Prezydent Jemenu Abd Rabbuh Mansur Hadi przekazał władzę nowo powołanej radzie prezydenckiej i zdymisjonował swojego zastępcę. "Jest to próba, być może ostatnia deska ratunku, odtworzenia czegoś, co przypomina jedność w sojuszu przeciwko Hutim" - skomentował Gregory Johnsen, były członek panelu ekspertów ONZ ds. Jemenu.
- Nieodwracalnie przekazuję Radzie Przywództwa Prezydenckiego pełnię moich uprawnień, zgodnie z konstytucją - oświadczył w telewizyjnym przemówieniu prezydent Abd Rabbuh Mansur Hadi, który przebywa w Rijadzie.

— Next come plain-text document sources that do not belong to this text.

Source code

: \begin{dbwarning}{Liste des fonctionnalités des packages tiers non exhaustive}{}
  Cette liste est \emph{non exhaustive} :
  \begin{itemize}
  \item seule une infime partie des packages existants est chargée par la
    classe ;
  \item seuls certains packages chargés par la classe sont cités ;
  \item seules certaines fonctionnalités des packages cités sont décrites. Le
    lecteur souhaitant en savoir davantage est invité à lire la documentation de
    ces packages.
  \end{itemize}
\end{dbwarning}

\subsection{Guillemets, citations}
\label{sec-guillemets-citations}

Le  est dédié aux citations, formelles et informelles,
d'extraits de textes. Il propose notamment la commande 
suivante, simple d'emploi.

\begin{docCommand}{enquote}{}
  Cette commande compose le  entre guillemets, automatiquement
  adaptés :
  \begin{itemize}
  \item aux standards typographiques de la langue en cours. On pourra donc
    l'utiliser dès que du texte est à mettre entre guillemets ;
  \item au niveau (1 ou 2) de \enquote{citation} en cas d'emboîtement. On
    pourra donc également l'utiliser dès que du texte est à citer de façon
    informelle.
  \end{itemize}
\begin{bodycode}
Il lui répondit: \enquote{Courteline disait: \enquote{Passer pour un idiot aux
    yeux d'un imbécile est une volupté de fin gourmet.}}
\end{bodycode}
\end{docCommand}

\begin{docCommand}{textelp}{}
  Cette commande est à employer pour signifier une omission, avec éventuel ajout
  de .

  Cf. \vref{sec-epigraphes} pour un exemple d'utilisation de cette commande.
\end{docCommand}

Hadi przejął stery w państwie dekadę temu w ramach planu transformacji kraju po protestach, które doprowadziły do obalenia prezydenta Abdullaha Saleha.
Na czele ośmioosobowej Rady stanął Raszada Al-Alimi, który ma bliskie związki zarówno z Rijadem, jak i główną siłą polityczną w Jemenie - islamską partią Islah. W skład organu wchodzi także kilku liderów frakcji, wspieranych przez Zjednoczone Emiraty Arabskie, w tym Aidarous al-Zubaidi z separatystycznej Południowej Rady Tymczasowej, która nie ufa partii Islah i rywalizuje z rządem Hadiego o kontrolę nad Adenem. W czwartek z przedstawicielami jemeńskiej Rady spotkał się saudyjski książę Mohammed bin Salman.

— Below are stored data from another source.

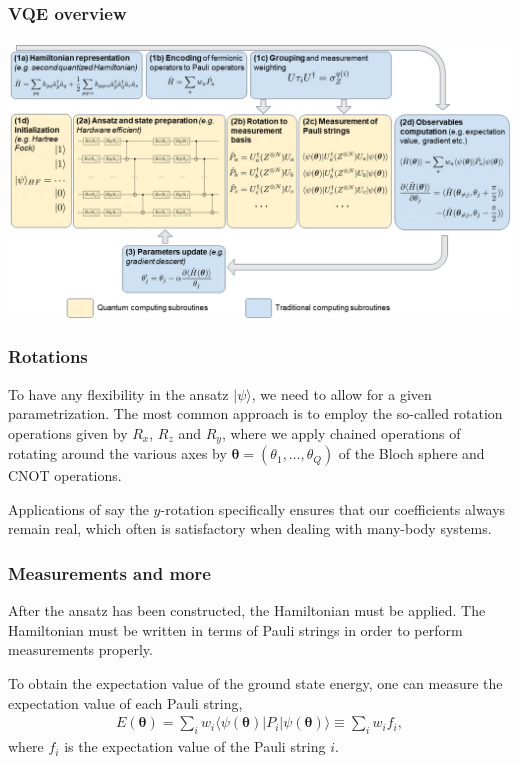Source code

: \documentclass{beamer}
\begin{document}
\begin{frame}
\frametitle{VQE overview}

\vspace{6mm}

\centerline{\includegraphics[width=1.0\linewidth]{figures/vqe.png}}

\vspace{6mm}
\end{frame}

\begin{frame}
\frametitle{Rotations}

To have any flexibility in the
ansatz $\vert \psi\rangle$, we need to allow for a given parametrization. The most
common approach is to employ the so-called rotation operations given by $R_x$, $R_z$ and $R_y$, where we apply chained
operations of rotating around the various axes by $\boldsymbol{\theta} =
(\theta_1,\ldots,\theta_Q)$ of the Bloch sphere and CNOT operations.

Applications of say the $y$-rotation
specifically ensures that our coefficients always remain real, which
often is satisfactory when dealing with many-body systems.
\end{frame}

\begin{frame}
\frametitle{Measurements and more}

After the ansatz has been constructed, the Hamiltonian must
be applied. The Hamiltonian must be written in terms of
Pauli strings in order to perform measurements properly.

To obtain the expectation value
of the ground state energy, one can measure the expectation value of
each Pauli string, 
\begin{align*}
    E(\boldsymbol{\theta}) = \sum_i w_i\langle \psi(\boldsymbol{\theta})\vert P_i \vert \psi(\boldsymbol{\theta})\rangle \equiv \sum_i w_i f_i,
\end{align*}
where $f_i$ is the expectation value of the Pauli string $i$.
\end{frame}
\end{document}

"Jest to próba, być może ostatnia deska ratunku, odtworzenia czegoś, co przypomina jedność w sojuszu przeciwko Hutim. Problem polega na tym, że nie jest jasne, w jaki sposób tak różne osoby, z których wiele ma diametralnie odmienne poglądy, będzie w stanie współpracować" - skomentował na Twitterze Gregory Johnsen, były członek panelu ekspertów ONZ ds. Jemenu.
Międzynarodowe reakcje
W czwartek członkowie Rady Współpracy Zatoki Perskiej, w której skład wchodzą przedstawiciele sześciu państw regionu, wyrazili swoje poparcie dla nowo powstałego organu.
Po decyzji Hadiego Arabia Saudyjska, która od lat pozostaje uwikłana w jemeńską wojnę domową, ogłosiła, że przekaże wspieranemu przez Rijad jemeńskiemu rządowi pomoc finansową w wysokości 3 miliardów dolarów. Wezwała także do rozmów ze wspieranymi przez Iran rebeliantami Huti, którzy kontrolują północną część kraju, w celu "osiągnięcia ostatecznego i kompleksowego rozwiązania politycznego".

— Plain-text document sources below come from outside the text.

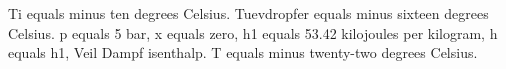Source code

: Ti equals minus ten degrees Celsius. Tuevdropfer equals minus sixteen degrees Celsius. p equals 5 bar, x equals zero, h1 equals 53.42 kilojoules per kilogram, h equals h1, Veil Dampf isenthalp. T equals minus twenty-two degrees Celsius.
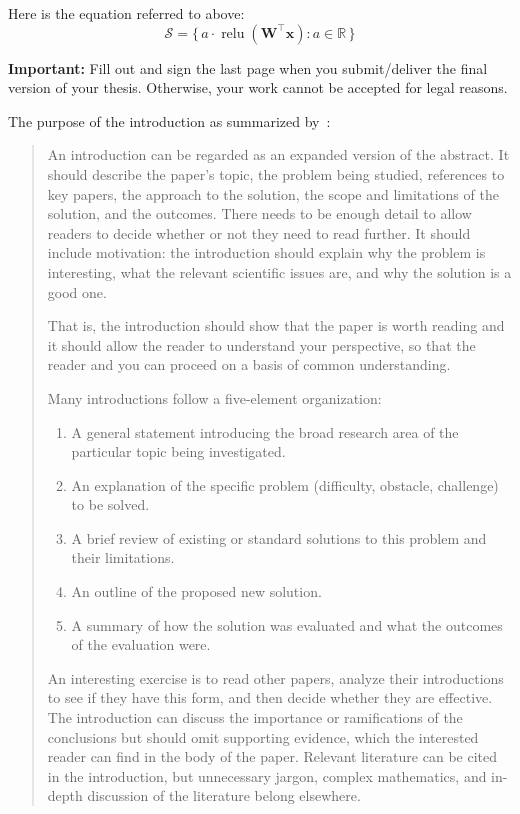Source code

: \documentclass[a4paper,oneside,bibliography=totoc]{scrbook}
\begin{document}
Here is the equation referred to above:
\begin{equation}
  \label{eq:s}
  \mathcal{S}=\{\,a\cdot \operatorname{relu}(\mathbf{W^\top}\mathbf{x}) :
  a\in\mathbb{R} \,\}
\end{equation}

\textbf{Important:} Fill out and sign the last page when you submit/deliver the
final version of your thesis. Otherwise, your work cannot be accepted for legal
reasons.

The purpose of the introduction as summarized by~\citet{zobel2004}:

\blockcquote{zobel2004}{%
  An introduction can be regarded as an expanded version of the abstract. It
  should describe the paper's topic, the problem being studied, references to
  key papers, the approach to the solution, the scope and limitations of the
  solution, and the outcomes. There needs to be enough detail to allow readers
  to decide whether or not they need to read further. It should include
  motivation: the introduction should explain why the problem is interesting,
  what the relevant scientific issues are, and why the solution is a good one.

  That is, the introduction should show that the paper is worth reading and it
  should allow the reader to understand your perspective, so that the reader and
  you can proceed on a basis of common understanding.

  Many introductions follow a five-element organization:
  \begin{enumerate}
  \item A general statement introducing the broad research area of the
    particular topic being investigated.
  \item An explanation of the specific problem (difficulty, obstacle, challenge)
    to be solved.
  \item A brief review of existing or standard solutions to this problem and
    their limitations.
  \item An outline of the proposed new solution.
  \item A summary of how the solution was evaluated and what the outcomes of the
    evaluation were.
  \end{enumerate}

  An interesting exercise is to read other papers, analyze their introductions
  to see if they have this form, and then decide whether they are effective. The
  introduction can discuss the importance or ramifications of the conclusions
  but should omit supporting evidence, which the interested reader can find in
  the body of the paper. Relevant literature can be cited in the introduction,
  but unnecessary jargon, complex mathematics, and in-depth discussion of the
  literature belong elsewhere.

}
\end{document}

Sekretarz stanu USA Antony Blinken również z zadowoleniem przyjął utworzenie Rady. Dodał, że Waszyngton "pozostaje zaangażowany we wspieranie trwałego i inkluzywnego rozwiązania konfliktu w Jemenie".
Ruch ten skrytykował tymczasem główny negocjator Hutich Mohammed Abdulsalam, nazywając go farsą i "desperacką próbą rekonstrukcji szeregów najemników, by pchnąć ich w kierunku dalszej eskalacji".
Kraj pogrążony w chaosie
Jemen jest pogrążony w wojnie domowej od 2014 roku, kiedy Huti zajęli stolicę Sanę i znaczną część północy kraju. Rząd uciekł na południe, a następnie do Arabii Saudyjskiej. Koalicja pod wodzą Saudyjczyków, w skład której wchodziły Zjednoczone Emiraty Arabskie i która była wówczas wspierana przez USA, rozpoczęła kilka miesięcy później interwencję w Jemenie.
W konflikcie, który jest często postrzegany jako wojna zastępcza między szyickim Iranem i sunnicką Arabią Saudyjską o dominację w regionie, zginęły dziesiątki tysięcy ludzi. W Jemenie trwa też największy na świecie kryzys humanitarny, miliony ludzi pozbawione są jedzenia i opieki medycznej.
Jak donosi Reuters, strony konfliktu zgodziły się niedawno na dwumiesięczny rozejm, który wszedł w życie w sobotę. Agencja określa to mianem "wielkiego przełomu". W ramach zawieszenia broni, koalicja złagodziła blokadę terenów, zajmowanych przez Hutich.